Personal information
- Full name: Osama Malik
- Date of birth: 30 September 1990 (age 34)
- Place of birth: Adelaide, Australia
- Height: 1.85 m (6 ft 1 in)
- Position(s): Defensive midfielder, centre-back

Youth career
- 0000–2003: Croydon Kings
- 2003–2005: West Adelaide
- 2006–2008: Adelaide Raiders
- 2008–2009: Adelaide United

Senior career*
- Years: Team / Apps / (Gls)
- 2006: Croydon Kings / 6 / (0)
- 2007–2008: Adelaide Raiders / 37 / (12)
- 2008–2009: Adelaide United / 0 / (0)
- 2009: Adelaide Galaxy / 4 / (1)
- 2009–2011: North Queensland Fury / 23 / (0)
- 2011–2016: Adelaide United / 95 / (2)
- 2016–2019: Melbourne City / 57 / (0)
- 2019: Al-Batin / 8 / (0)
- 2019–2022: Perth Glory / 34 / (0)
- 2022–2023: Odisha / 15 / (0)
- Total:  / 279 / (15)

International career^{‡}
- 2009: Australia U20 / 5 / (0)

= Osama Malik =

Australian soccer player

Osama "Ozzie" Malik (أسامة ملك; born 30 September 1990) is an Australian professional footballer who plays as a defensive midfielder or centre-back.

==Club career==
Malik signed for Adelaide United's youth squad at the commencement of the A-League 2008–09 season. Prior to this he had been plying his trade for local clubs Croydon Kings and Adelaide Raiders where he made his senior debut at the age of 17. In early 2008, Malik spent two weeks on trial at Italian club Torino.

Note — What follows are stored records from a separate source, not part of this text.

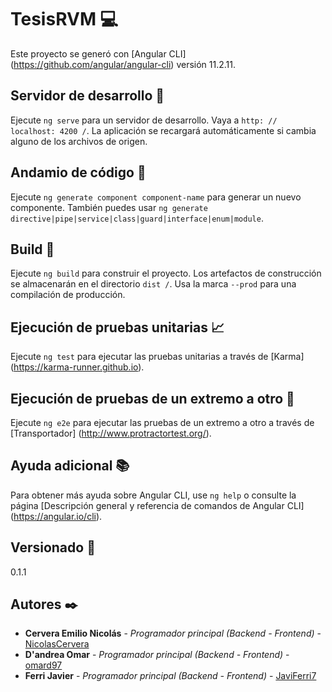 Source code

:# TesisRVM 💻

Este proyecto se generó con [Angular CLI] (https://github.com/angular/angular-cli) versión 11.2.11.

## Servidor de desarrollo 💾

Ejecute `ng serve` para un servidor de desarrollo. Vaya a `http: // localhost: 4200 /`. La aplicación se recargará automáticamente si cambia alguno de los archivos de origen.

## Andamio de código 🔑

Ejecute `ng generate component component-name` para generar un nuevo componente. También puedes usar `ng generate directive|pipe|service|class|guard|interface|enum|module`.

## Build 🔧

Ejecute `ng build` para construir el proyecto. Los artefactos de construcción se almacenarán en el directorio `dist /`. Usa la marca `--prod` para una compilación de producción.

## Ejecución de pruebas unitarias 📈

Ejecute `ng test` para ejecutar las pruebas unitarias a través de [Karma] (https://karma-runner.github.io).

## Ejecución de pruebas de un extremo a otro 📐

Ejecute `ng e2e` para ejecutar las pruebas de un extremo a otro a través de [Transportador] (http://www.protractortest.org/).

## Ayuda adicional 📚

Para obtener más ayuda sobre Angular CLI, use `ng help` o consulte la página [Descripción general y referencia de comandos de Angular CLI] (https://angular.io/cli).

## Versionado 📌

0.1.1

## Autores ✒️

* **Cervera Emilio Nicolás** - *Programador principal (Backend - Frontend)* - [NicolasCervera](https://github.com/NicolasCervera)
* **D'andrea Omar** - *Programador principal (Backend - Frontend)* - [omard97](https://github.com/omard97)
* **Ferri Javier** - *Programador principal (Backend - Frontend)* - [JaviFerri7](https://github.com/JaviFerri7)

Adelaide United manager Aurelio Vidmar called up Osama to the first team squad as a replacement for injured striker Paul Agostino for the FIFA Club World Cup. There, Malik made his professional debut on 14 December 2008 in the match against Gamba Osaka, replacing Cristiano in the 77th minute.

On 3 June 2009, Malik signed a one-year deal with the North Queensland Fury as an under-21 player after playing most of the last year at Adelaide Galaxy.

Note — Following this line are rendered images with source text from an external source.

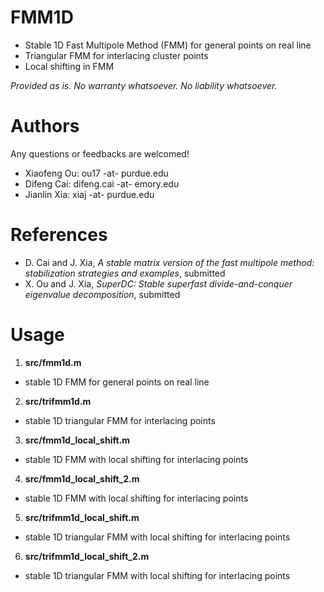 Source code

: # FMM1D
- Stable 1D Fast Multipole Method (FMM) for general points on real line 
- Triangular FMM for interlacing cluster points
- Local shifting in FMM

*Provided as is. No warranty whatsoever. No liability whatsoever.*

# Authors
Any questions or feedbacks are welcomed!

- Xiaofeng Ou: ou17  -at-  purdue.edu
- Difeng Cai: difeng.cai  -at-  emory.edu
- Jianlin Xia: xiaj  -at-  purdue.edu

# References
- D. Cai and J. Xia, *A stable matrix version of the fast multipole method: stabilization strategies and examples*, submitted
- X. Ou and J. Xia, *SuperDC: Stable superfast divide-and-conquer eigenvalue decomposition*, submitted

# Usage

1. **src/fmm1d.m**
* stable 1D FMM for general points on real line 

2. **src/trifmm1d.m** 
* stable 1D triangular FMM  for interlacing points 

3. **src/fmm1d_local_shift.m**
* stable 1D FMM with local shifting for interlacing points 

4. **src/fmm1d_local_shift_2.m**
* stable 1D FMM with local shifting for interlacing points 

5. **src/trifmm1d_local_shift.m**
* stable 1D triangular FMM with local shifting for interlacing points 

6. **src/trifmm1d_local_shift_2.m**
* stable 1D triangular FMM with local shifting for interlacing points 
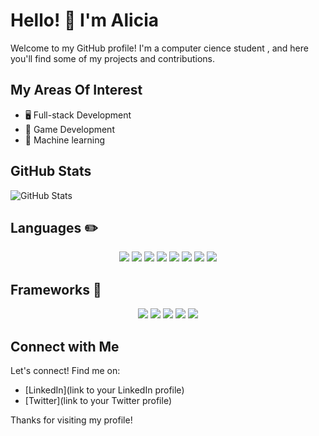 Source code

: # Hello! 👋 I'm Alicia

Welcome to my GitHub profile! I'm a computer cience student , and here you'll find some of my projects and contributions. 

## My Areas Of Interest

- 🖥️ Full-stack Development
- 👾 Game Development
- 🤖 Machine learning


## GitHub Stats

![GitHub Stats](https://github-readme-stats.vercel.app/api?username=AliciaV15&show_icons=true&theme=radical)


## Languages ✏️
<p align="center">  
 
<img  src="https://readme-components.vercel.app/api?component=logo&fill=black&logo=csharp&svgfill=6d287e">
<img  src="https://readme-components.vercel.app/api?component=logo&fill=black&logo=javascript&svgfill=f7e025">
<img  src="https://readme-components.vercel.app/api?component=logo&fill=black&logo=python&svgfill=2f6c8a">
<img  src="https://readme-components.vercel.app/api?component=logo&fill=black&logo=typescript&svgfill=2d79c7">
<img  src="https://readme-components.vercel.app/api?component=logo&fill=black&logo=php&svgfill=7377ad">
<img  src="https://readme-components.vercel.app/api?component=logo&fill=black&logo=HTML5&svgfill=f06a31">
<img  src="https://readme-components.vercel.app/api?component=logo&fill=black&logo=CSS3&svgfill=39acdd">

<img  src="https://readme-components.vercel.app/api?component=logo&fill=black&logo=mysql&svgfill=39acdd">

## Frameworks 📘
<p align="center">  
 
 <img  src="https://readme-components.vercel.app/api?component=logo&fill=black&logo=react&animation=spin&svgfill=15d8fe">  
 <img  src="https://readme-components.vercel.app/api?component=logo&fill=black&logo=node.js&svgfill=659b60">
  <img  src="https://readme-components.vercel.app/api?component=logo&fill=black&logo=next.js&svgfill=ffffff">
 <img  src="https://readme-components.vercel.app/api?component=logo&fill=black&logo=laravel&svgfill=ff3427">
 <img  src="https://readme-components.vercel.app/api?component=logo&fill=black&logo=unity&svgfill=ffffff">



## Connect with Me

Let's connect! Find me on:

- [LinkedIn](link to your LinkedIn profile)
- [Twitter](link to your Twitter profile)

Thanks for visiting my profile!


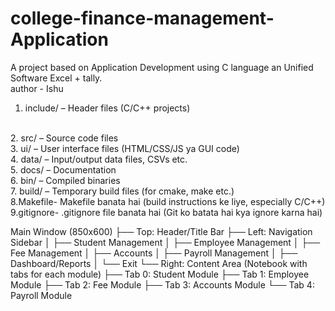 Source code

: # college-finance-management-Application
A project based on Application Development using C language an Unified Software Excel + tally.
<br>
author - Ishu 
<br>
1. include/ – Header files (C/C++ projects)
<br>
2. src/ – Source code files
<br>
3. ui/ – User interface files (HTML/CSS/JS ya GUI code)
<br>
4. data/ – Input/output data files, CSVs etc.
<br>
5. docs/ – Documentation
<br>
6. bin/ – Compiled binaries
<br>
7. build/ – Temporary build files (for cmake, make etc.)
<br>
8.Makefile-	Makefile banata hai (build instructions ke liye, especially C/C++)
<br>
9.gitignore- .gitignore file banata hai (Git ko batata hai kya ignore karna hai)


Main Window (850x600)
├── Top: Header/Title Bar
├── Left: Navigation Sidebar
│   ├── Student Management
│   ├── Employee Management
│   ├── Fee Management
│   ├── Accounts
│   ├── Payroll Management
│   ├── Dashboard/Reports
│   └── Exit
└── Right: Content Area (Notebook with tabs for each module)
    ├── Tab 0: Student Module
    ├── Tab 1: Employee Module
    ├── Tab 2: Fee Module
    ├── Tab 3: Accounts Module
    └── Tab 4: Payroll Module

For the 2011–12 season, Malik signed with Adelaide United and manager Rini Coolen. However, on 17 May 2011 Adelaide United approached North Queensland Fury asking for an early release, which was granted, allowing Malik to play for Adelaide United for the remainder of the 2010–11 Season.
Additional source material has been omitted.